#### Material for the task

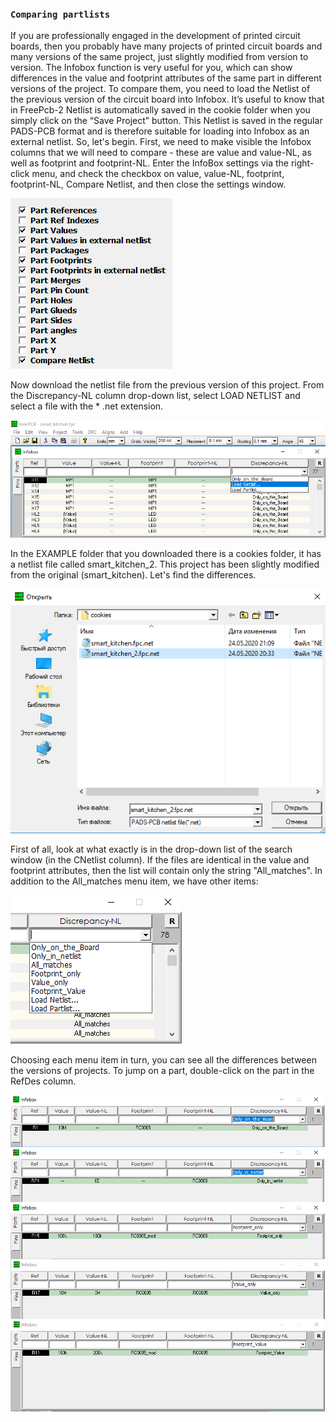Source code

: ### `Comparing partlists`

If you are professionally engaged in the development of printed circuit boards, then you probably have many projects of printed circuit boards and many versions of the same project, just slightly modified from version to version. The Infobox function is very useful for you, which can show differences in the value and footprint attributes of the same part in different versions of the project. To compare them, you need to load the Netlist of the previous version of the circuit board into Infobox. It’s useful to know that in FreePcb-2 Netlist is automatically saved in the cookie folder when you simply click on the “Save Project” button. This Netlist is saved in the regular PADS-PCB format and is therefore suitable for loading into Infobox as an external netlist. So, let's begin. First, we need to make visible the Infobox columns that we will need to compare - these are value and value-NL, as well as footprint and footprint-NL. Enter the InfoBox settings via the right-click menu, and check the checkbox on value, value-NL, footprint, footprint-NL, Compare Netlist, and then close the settings window.

![](pictures/cmp_parts1.png)

Now download the netlist file from the previous version of this project. From the Discrepancy-NL column drop-down list, select LOAD NETLIST and select a file with the * .net extension.

![](pictures/cmp_parts2.png)

In the EXAMPLE folder that you downloaded there is a cookies folder, it has a netlist file called smart_kitchen_2. This project has been slightly modified from the original (smart_kitchen). Let's find the differences.

![](pictures/cmp_parts3.png)

First of all, look at what exactly is in the drop-down list of the search window (in the CNetlist column). If the files are identical in the value and footprint attributes, then the list will contain only the string "All_matches". In addition to the All_matches menu item, we have other items:

![](pictures/cmp_parts4.png)

Choosing each menu item in turn, you can see all the differences between the versions of projects. To jump on a part, double-click on the part in the RefDes column.

![](pictures/cmp_parts5.png)
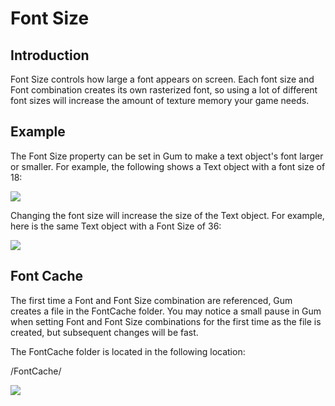 # Font Size

## Introduction

Font Size controls how large a font appears on screen. Each font size and Font combination creates its own rasterized font, so using a lot of different font sizes will increase the amount of texture memory your game needs.

## Example

The Font Size property can be set in Gum to make a text object's font larger or smaller. For example, the following shows a Text object with a font size of 18:

![](<../../../.gitbook/assets/FontSize18 (1).png>)

Changing the font size will increase the size of the Text object. For example, here is the same Text object with a Font Size of 36:

![](<../../../.gitbook/assets/FontSize36 (1).png>)

## Font Cache

The first time a Font and Font Size combination are referenced, Gum creates a file in the FontCache folder. You may notice a small pause in Gum when setting Font and Font Size combinations for the first time as the file is created, but subsequent changes will be fast.

The FontCache folder is located in the following location:

/FontCache/

![](<../../../.gitbook/assets/FontCacheFolder (1).png>)
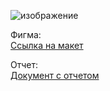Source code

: ![изображение](https://github.com/user-attachments/assets/a982c195-5cbd-4be7-87d6-62c4e8049a11)

Фигма:  
[Ссылка на макет](https://www.figma.com/design/Uwdvf0r4W9qgSXTUNoxJFM/Untitled?node-id=9-60&t=SQACnfOmLxUuUbu1-1)  

Отчет:  
[Документ с отчетом](https://docs.google.com/document/d/1GDGKpK6yGnXJ5amOTcYic5gEHO6oH5bFRQr2WTSWgRg/edit?tab=t.0#heading=h.s8b9vr7rbh7l)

########

Since the pictures don't belong in the copy, copy only the rest of the entries above exactly.

_Exercise output_.
Source code

: ### `Comparing partlists`

If you are professionally engaged in the development of printed circuit boards, then you probably have many projects of printed circuit boards and many versions of the same project, just slightly modified from version to version. The Infobox function is very useful for you, which can show differences in the value and footprint attributes of the same part in different versions of the project. To compare them, you need to load the Netlist of the previous version of the circuit board into Infobox. It’s useful to know that in FreePcb-2 Netlist is automatically saved in the cookie folder when you simply click on the “Save Project” button. This Netlist is saved in the regular PADS-PCB format and is therefore suitable for loading into Infobox as an external netlist. So, let's begin. First, we need to make visible the Infobox columns that we will need to compare - these are value and value-NL, as well as footprint and footprint-NL. Enter the InfoBox settings via the right-click menu, and check the checkbox on value, value-NL, footprint, footprint-NL, Compare Netlist, and then close the settings window.

![](pictures/cmp_parts1.png)

Now download the netlist file from the previous version of this project. From the Discrepancy-NL column drop-down list, select LOAD NETLIST and select a file with the * .net extension.

![](pictures/cmp_parts2.png)

In the EXAMPLE folder that you downloaded there is a cookies folder, it has a netlist file called smart_kitchen_2. This project has been slightly modified from the original (smart_kitchen). Let's find the differences.

![](pictures/cmp_parts3.png)

First of all, look at what exactly is in the drop-down list of the search window (in the CNetlist column). If the files are identical in the value and footprint attributes, then the list will contain only the string "All_matches". In addition to the All_matches menu item, we have other items:

![](pictures/cmp_parts4.png)

Choosing each menu item in turn, you can see all the differences between the versions of projects. To jump on a part, double-click on the part in the RefDes column.

![](pictures/cmp_parts5.png)
 # Font Size

## Introduction

Font Size controls how large a font appears on screen. Each font size and Font combination creates its own rasterized font, so using a lot of different font sizes will increase the amount of texture memory your game needs.

## Example

The Font Size property can be set in Gum to make a text object's font larger or smaller. For example, the following shows a Text object with a font size of 18:

![](<../../../.gitbook/assets/FontSize18 (1).png>)

Changing the font size will increase the size of the Text object. For example, here is the same Text object with a Font Size of 36:

![](<../../../.gitbook/assets/FontSize36 (1).png>)

## Font Cache

The first time a Font and Font Size combination are referenced, Gum creates a file in the FontCache folder. You may notice a small pause in Gum when setting Font and Font Size combinations for the first time as the file is created, but subsequent changes will be fast.

The FontCache folder is located in the following location:

/FontCache/

![](<../../../.gitbook/assets/FontCacheFolder (1).png>)
Source code

: ![изображение](https://github.com/user-attachments/assets/a982c195-5cbd-4be7-87d6-62c4e8049a11)

Фигма:  
[Ссылка на макет](https://www.figma.com/design/Uwdvf0r4W9qgSXTUNoxJFM/Untitled?node-id=9-60&t=SQACnfOmLxUuUbu1-1)  

Отчет:  
[Документ с отчетом](https://docs.google.com/document/d/1GDGKpK6yGnXJ5amOTcYic5gEHO6oH5bFRQr2WTSWgRg/edit?tab=t.0#heading=h.s8b9vr7rbh7l)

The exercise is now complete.